__WHAT THIS TASK INVOLVES__.
Each entry needs to be reproduced verbatim.

__MATERIAL TO PROCESS__.

────────────────────

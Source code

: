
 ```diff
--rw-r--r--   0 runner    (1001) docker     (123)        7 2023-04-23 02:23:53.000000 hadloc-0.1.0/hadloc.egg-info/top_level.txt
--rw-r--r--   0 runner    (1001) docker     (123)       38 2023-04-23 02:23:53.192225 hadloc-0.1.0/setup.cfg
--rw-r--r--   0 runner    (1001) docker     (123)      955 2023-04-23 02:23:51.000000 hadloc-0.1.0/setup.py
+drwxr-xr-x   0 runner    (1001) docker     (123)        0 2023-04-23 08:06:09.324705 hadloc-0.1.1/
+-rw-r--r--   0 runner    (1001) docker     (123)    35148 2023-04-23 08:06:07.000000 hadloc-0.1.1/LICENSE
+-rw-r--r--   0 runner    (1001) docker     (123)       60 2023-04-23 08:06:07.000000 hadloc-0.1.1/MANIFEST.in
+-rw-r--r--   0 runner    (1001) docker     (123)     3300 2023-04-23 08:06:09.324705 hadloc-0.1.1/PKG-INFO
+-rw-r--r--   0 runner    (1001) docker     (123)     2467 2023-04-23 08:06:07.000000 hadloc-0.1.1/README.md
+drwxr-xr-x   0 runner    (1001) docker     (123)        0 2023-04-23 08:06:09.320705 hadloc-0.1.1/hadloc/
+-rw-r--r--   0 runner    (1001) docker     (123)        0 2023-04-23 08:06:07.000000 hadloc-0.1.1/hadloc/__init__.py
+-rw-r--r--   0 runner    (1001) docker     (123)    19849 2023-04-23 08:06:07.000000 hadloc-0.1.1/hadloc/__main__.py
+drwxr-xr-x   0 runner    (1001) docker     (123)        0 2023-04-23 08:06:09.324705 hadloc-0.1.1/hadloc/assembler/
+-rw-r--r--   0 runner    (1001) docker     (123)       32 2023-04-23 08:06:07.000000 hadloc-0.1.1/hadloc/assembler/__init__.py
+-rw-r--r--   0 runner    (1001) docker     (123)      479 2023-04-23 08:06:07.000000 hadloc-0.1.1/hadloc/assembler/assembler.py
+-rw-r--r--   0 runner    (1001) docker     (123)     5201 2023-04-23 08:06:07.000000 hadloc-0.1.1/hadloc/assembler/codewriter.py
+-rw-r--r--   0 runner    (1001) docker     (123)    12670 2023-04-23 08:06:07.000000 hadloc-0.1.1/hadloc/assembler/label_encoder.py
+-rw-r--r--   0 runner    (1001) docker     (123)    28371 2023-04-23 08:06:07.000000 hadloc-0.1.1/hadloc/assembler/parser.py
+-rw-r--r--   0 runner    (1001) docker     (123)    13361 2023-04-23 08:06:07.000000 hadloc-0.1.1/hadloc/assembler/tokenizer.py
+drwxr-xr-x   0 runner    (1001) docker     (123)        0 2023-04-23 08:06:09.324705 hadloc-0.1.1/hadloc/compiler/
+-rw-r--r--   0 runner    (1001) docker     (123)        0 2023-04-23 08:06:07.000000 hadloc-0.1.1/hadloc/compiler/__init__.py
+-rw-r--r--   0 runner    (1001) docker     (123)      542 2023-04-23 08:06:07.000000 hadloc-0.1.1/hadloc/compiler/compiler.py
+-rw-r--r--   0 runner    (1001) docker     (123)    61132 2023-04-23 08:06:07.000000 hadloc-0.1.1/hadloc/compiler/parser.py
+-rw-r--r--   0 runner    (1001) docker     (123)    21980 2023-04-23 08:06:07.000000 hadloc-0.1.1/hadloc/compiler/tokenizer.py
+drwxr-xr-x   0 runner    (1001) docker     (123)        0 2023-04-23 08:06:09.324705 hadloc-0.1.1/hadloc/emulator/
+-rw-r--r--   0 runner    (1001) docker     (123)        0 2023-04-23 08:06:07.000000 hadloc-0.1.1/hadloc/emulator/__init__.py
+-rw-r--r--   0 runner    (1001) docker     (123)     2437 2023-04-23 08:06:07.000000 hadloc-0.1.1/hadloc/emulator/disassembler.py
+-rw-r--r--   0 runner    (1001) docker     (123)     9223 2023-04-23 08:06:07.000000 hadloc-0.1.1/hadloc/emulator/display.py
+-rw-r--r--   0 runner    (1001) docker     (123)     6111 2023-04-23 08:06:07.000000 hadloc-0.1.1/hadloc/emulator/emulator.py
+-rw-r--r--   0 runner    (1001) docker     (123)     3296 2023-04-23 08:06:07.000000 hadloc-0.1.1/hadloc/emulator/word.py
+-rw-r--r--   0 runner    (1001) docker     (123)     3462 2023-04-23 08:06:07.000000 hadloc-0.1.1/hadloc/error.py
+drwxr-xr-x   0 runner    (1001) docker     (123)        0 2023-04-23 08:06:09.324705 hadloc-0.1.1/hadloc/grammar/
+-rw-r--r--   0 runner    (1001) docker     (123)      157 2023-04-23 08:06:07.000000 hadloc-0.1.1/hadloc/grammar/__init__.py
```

────────────────────

__WRITTEN RESPONSE__.
Source code

:
 ```diff
--rw-r--r--   0 runner    (1001) docker     (123)        7 2023-04-23 02:23:53.000000 hadloc-0.1.0/hadloc.egg-info/top_level.txt
--rw-r--r--   0 runner    (1001) docker     (123)       38 2023-04-23 02:23:53.192225 hadloc-0.1.0/setup.cfg
--rw-r--r--   0 runner    (1001) docker     (123)      955 2023-04-23 02:23:51.000000 hadloc-0.1.0/setup.py
+drwxr-xr-x   0 runner    (1001) docker     (123)        0 2023-04-23 08:06:09.324705 hadloc-0.1.1/
+-rw-r--r--   0 runner    (1001) docker     (123)    35148 2023-04-23 08:06:07.000000 hadloc-0.1.1/LICENSE
+-rw-r--r--   0 runner    (1001) docker     (123)       60 2023-04-23 08:06:07.000000 hadloc-0.1.1/MANIFEST.in
+-rw-r--r--   0 runner    (1001) docker     (123)     3300 2023-04-23 08:06:09.324705 hadloc-0.1.1/PKG-INFO
+-rw-r--r--   0 runner    (1001) docker     (123)     2467 2023-04-23 08:06:07.000000 hadloc-0.1.1/README.md
+drwxr-xr-x   0 runner    (1001) docker     (123)        0 2023-04-23 08:06:09.320705 hadloc-0.1.1/hadloc/
+-rw-r--r--   0 runner    (1001) docker     (123)        0 2023-04-23 08:06:07.000000 hadloc-0.1.1/hadloc/__init__.py
+-rw-r--r--   0 runner    (1001) docker     (123)    19849 2023-04-23 08:06:07.000000 hadloc-0.1.1/hadloc/__main__.py
+drwxr-xr-x   0 runner    (1001) docker     (123)        0 2023-04-23 08:06:09.324705 hadloc-0.1.1/hadloc/assembler/
+-rw-r--r--   0 runner    (1001) docker     (123)       32 2023-04-23 08:06:07.000000 hadloc-0.1.1/hadloc/assembler/__init__.py
+-rw-r--r--   0 runner    (1001) docker     (123)      479 2023-04-23 08:06:07.000000 hadloc-0.1.1/hadloc/assembler/assembler.py
+-rw-r--r--   0 runner    (1001) docker     (123)     5201 2023-04-23 08:06:07.000000 hadloc-0.1.1/hadloc/assembler/codewriter.py
+-rw-r--r--   0 runner    (1001) docker     (123)    12670 2023-04-23 08:06:07.000000 hadloc-0.1.1/hadloc/assembler/label_encoder.py
+-rw-r--r--   0 runner    (1001) docker     (123)    28371 2023-04-23 08:06:07.000000 hadloc-0.1.1/hadloc/assembler/parser.py
+-rw-r--r--   0 runner    (1001) docker     (123)    13361 2023-04-23 08:06:07.000000 hadloc-0.1.1/hadloc/assembler/tokenizer.py
+drwxr-xr-x   0 runner    (1001) docker     (123)        0 2023-04-23 08:06:09.324705 hadloc-0.1.1/hadloc/compiler/
+-rw-r--r--   0 runner    (1001) docker     (123)        0 2023-04-23 08:06:07.000000 hadloc-0.1.1/hadloc/compiler/__init__.py
+-rw-r--r--   0 runner    (1001) docker     (123)      542 2023-04-23 08:06:07.000000 hadloc-0.1.1/hadloc/compiler/compiler.py
+-rw-r--r--   0 runner    (1001) docker     (123)    61132 2023-04-23 08:06:07.000000 hadloc-0.1.1/hadloc/compiler/parser.py
+-rw-r--r--   0 runner    (1001) docker     (123)    21980 2023-04-23 08:06:07.000000 hadloc-0.1.1/hadloc/compiler/tokenizer.py
+drwxr-xr-x   0 runner    (1001) docker     (123)        0 2023-04-23 08:06:09.324705 hadloc-0.1.1/hadloc/emulator/
+-rw-r--r--   0 runner    (1001) docker     (123)        0 2023-04-23 08:06:07.000000 hadloc-0.1.1/hadloc/emulator/__init__.py
+-rw-r--r--   0 runner    (1001) docker     (123)     2437 2023-04-23 08:06:07.000000 hadloc-0.1.1/hadloc/emulator/disassembler.py
+-rw-r--r--   0 runner    (1001) docker     (123)     9223 2023-04-23 08:06:07.000000 hadloc-0.1.1/hadloc/emulator/display.py
+-rw-r--r--   0 runner    (1001) docker     (123)     6111 2023-04-23 08:06:07.000000 hadloc-0.1.1/hadloc/emulator/emulator.py
+-rw-r--r--   0 runner    (1001) docker     (123)     3296 2023-04-23 08:06:07.000000 hadloc-0.1.1/hadloc/emulator/word.py
+-rw-r--r--   0 runner    (1001) docker     (123)     3462 2023-04-23 08:06:07.000000 hadloc-0.1.1/hadloc/error.py
+drwxr-xr-x   0 runner    (1001) docker     (123)        0 2023-04-23 08:06:09.324705 hadloc-0.1.1/hadloc/grammar/
+-rw-r--r--   0 runner    (1001) docker     (123)      157 2023-04-23 08:06:07.000000 hadloc-0.1.1/hadloc/grammar/__init__.py
```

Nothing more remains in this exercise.